Personalized Holiday Gift Marketing

For the holiday season this year, it’s branding itself as the source for personalized gifts

If you look up Vistaprint’s Wikipedia entry, you’d think that its business centers around small business printing needs. That was, indeed, its niche, but for the holiday season this year, it’s branding itself as the source for personalized gifts.

The holiday section of its site features the headline “Make some magic this holiday.” It explains, “After the year we’ve had, custom cards and gifts can mean even more.”

Its solution to making gifts more meaningful is to make them personalized – so much so that they are clearly marked for the recipient and can’t be regifted. That inspired the theme song it went with for its promotional video, a variation on Nat King Cole’s classic “Unforgettable” rendered as “Unregiftable.”

The year we had and the shadow cast by COVID-19 influenced not just the theme of the video but even how it was produced. As explained by MediaPost, “This is the first time Vistaprint cast real-life family members.”

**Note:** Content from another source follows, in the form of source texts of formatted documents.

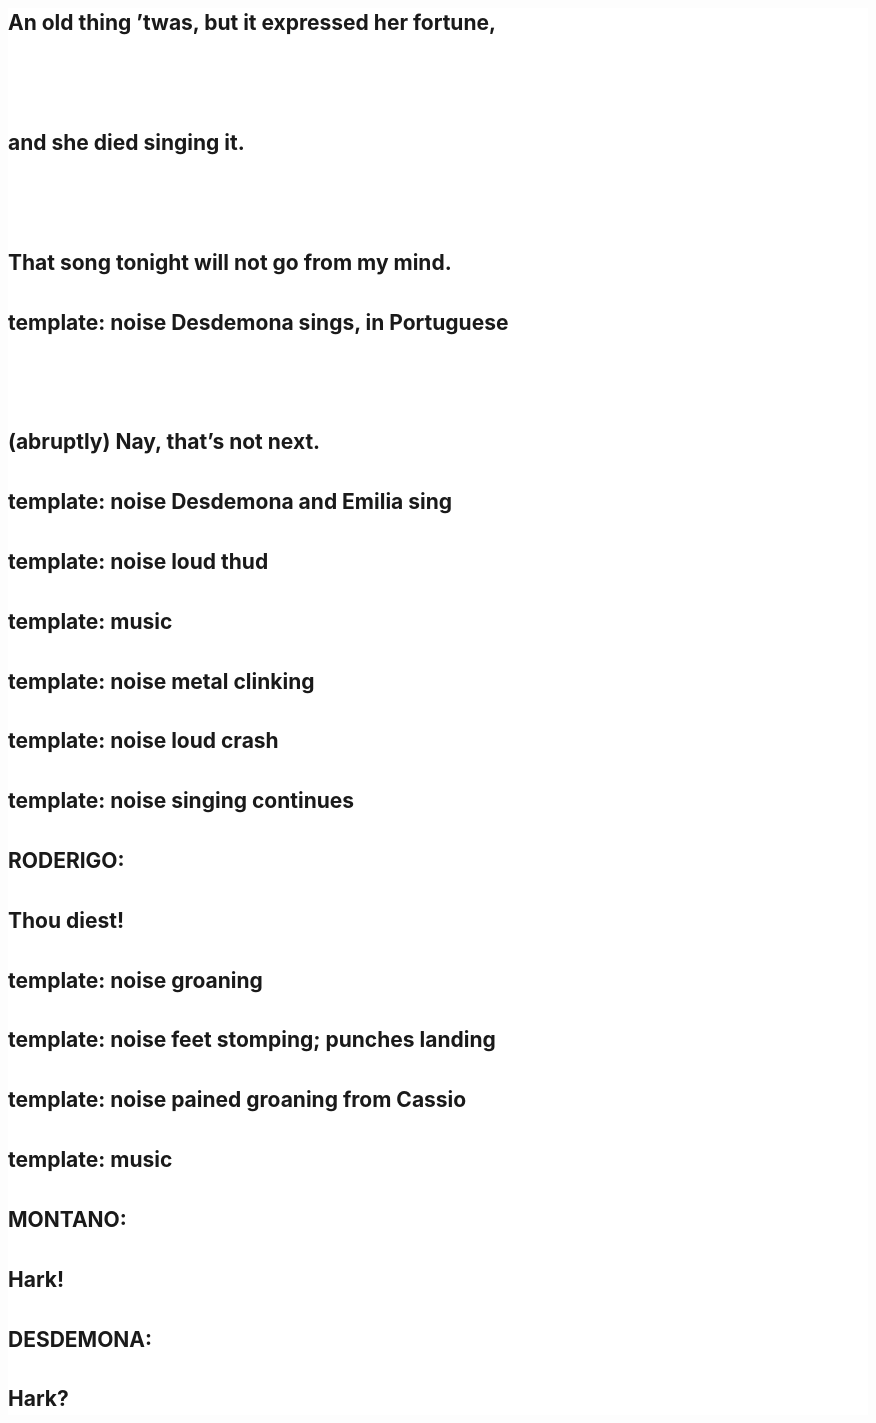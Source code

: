 An old thing ’twas, but
it expressed her fortune,
---
## &nbsp;
and she died singing it.
---
## &nbsp;
That song tonight will
not go from my mind.
---
template: noise
Desdemona sings, in Portuguese
---
## &nbsp;
(abruptly) Nay, that’s not next.
---
template: noise
Desdemona and Emilia sing
---
template: noise
loud thud
---
template: music
---
template: noise
metal clinking
---
template: noise
loud crash
---
template: noise
singing continues
---
## RODERIGO:
Thou diest!
---
template: noise
groaning
---
template: noise
feet stomping; punches landing
---
template: noise
pained groaning from Cassio
---
template: music
---
## MONTANO:
Hark!
---
## DESDEMONA:
Hark?
---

They certainly deserve credit for thinking outside the traditional casting box both for general authenticity and for pandemic safety.

Another interesting note in the article is that “Vistaprint has retained behavioral psychologists who will share gift giving tips and tricks with followers on social, including findings from the study and what makes seemingly simple gifts extraordinary.”

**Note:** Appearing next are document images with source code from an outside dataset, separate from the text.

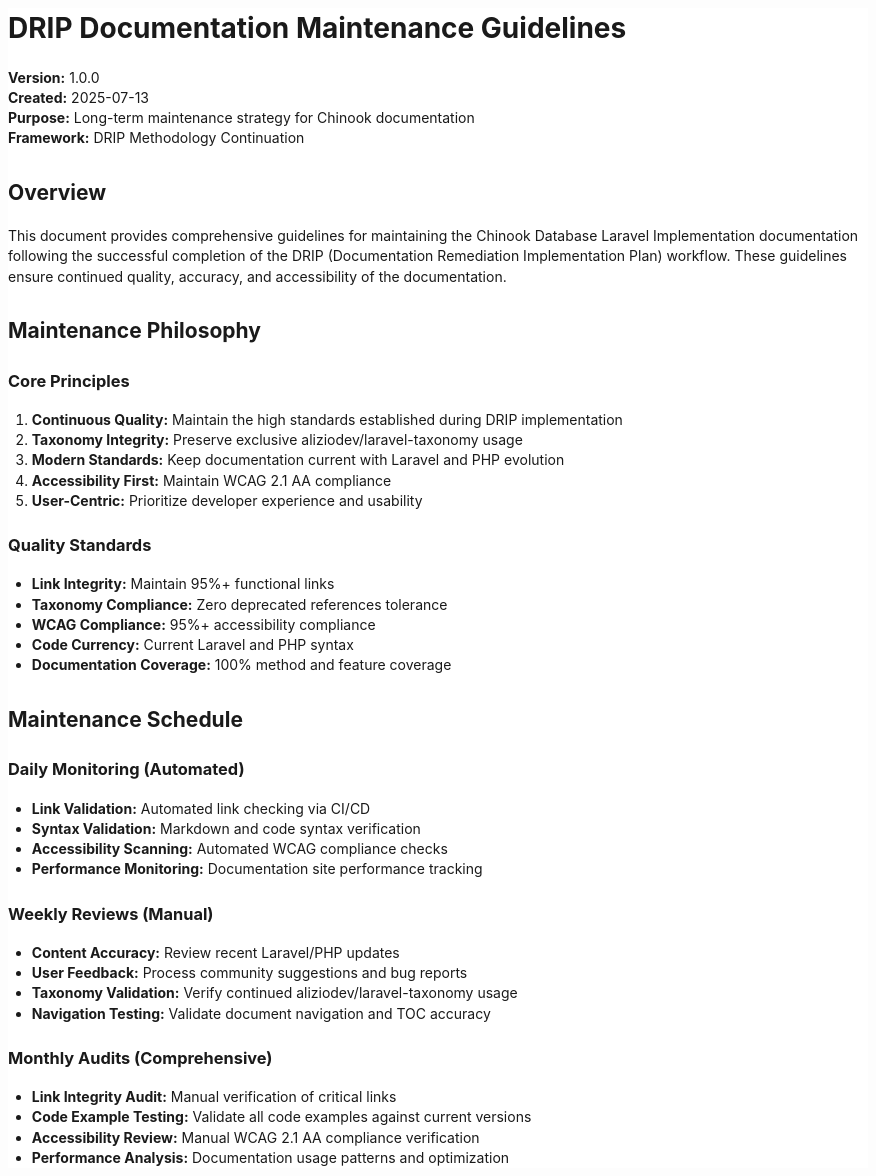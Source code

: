 # DRIP Documentation Maintenance Guidelines

**Version:** 1.0.0  
**Created:** 2025-07-13  
**Purpose:** Long-term maintenance strategy for Chinook documentation  
**Framework:** DRIP Methodology Continuation

## Overview

This document provides comprehensive guidelines for maintaining the Chinook Database Laravel Implementation documentation following the successful completion of the DRIP (Documentation Remediation Implementation Plan) workflow. These guidelines ensure continued quality, accuracy, and accessibility of the documentation.

## Maintenance Philosophy

### Core Principles
1. **Continuous Quality:** Maintain the high standards established during DRIP implementation
2. **Taxonomy Integrity:** Preserve exclusive aliziodev/laravel-taxonomy usage
3. **Modern Standards:** Keep documentation current with Laravel and PHP evolution
4. **Accessibility First:** Maintain WCAG 2.1 AA compliance
5. **User-Centric:** Prioritize developer experience and usability

### Quality Standards
- **Link Integrity:** Maintain 95%+ functional links
- **Taxonomy Compliance:** Zero deprecated references tolerance
- **WCAG Compliance:** 95%+ accessibility compliance
- **Code Currency:** Current Laravel and PHP syntax
- **Documentation Coverage:** 100% method and feature coverage

## Maintenance Schedule

### Daily Monitoring (Automated)
- **Link Validation:** Automated link checking via CI/CD
- **Syntax Validation:** Markdown and code syntax verification
- **Accessibility Scanning:** Automated WCAG compliance checks
- **Performance Monitoring:** Documentation site performance tracking

### Weekly Reviews (Manual)
- **Content Accuracy:** Review recent Laravel/PHP updates
- **User Feedback:** Process community suggestions and bug reports
- **Taxonomy Validation:** Verify continued aliziodev/laravel-taxonomy usage
- **Navigation Testing:** Validate document navigation and TOC accuracy

### Monthly Audits (Comprehensive)
- **Link Integrity Audit:** Manual verification of critical links
- **Code Example Testing:** Validate all code examples against current versions
- **Accessibility Review:** Manual WCAG 2.1 AA compliance verification
- **Performance Analysis:** Documentation usage patterns and optimization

So far, comments on the YouTube video indicates that audiences love the song. Whether they love the idea of giving “unregiftable” gifts is another matter. One of the comments pointed out:

“How is this meant to appeal to anyone except the most meanest-spirited customers? Honestly, it seems like you’re marketing to people who want to punish their gift-recipients, or people who have contempt for their gift-recipients and see their own feelings as more important.”

In truth, though, you don’t have to resort to personalized gifts to push your own feelings on another in the gift. It really comes down to knowing what the recipient likes.

If the grandparents would love a blanket covered by pictures of their grandchild, that makes it a good gift. If, however, they feel they have enough blankets, and this would just be so much more clutter, then remind yourself that clutter, to use Marie Kondo’s term, doesn’t spark joy.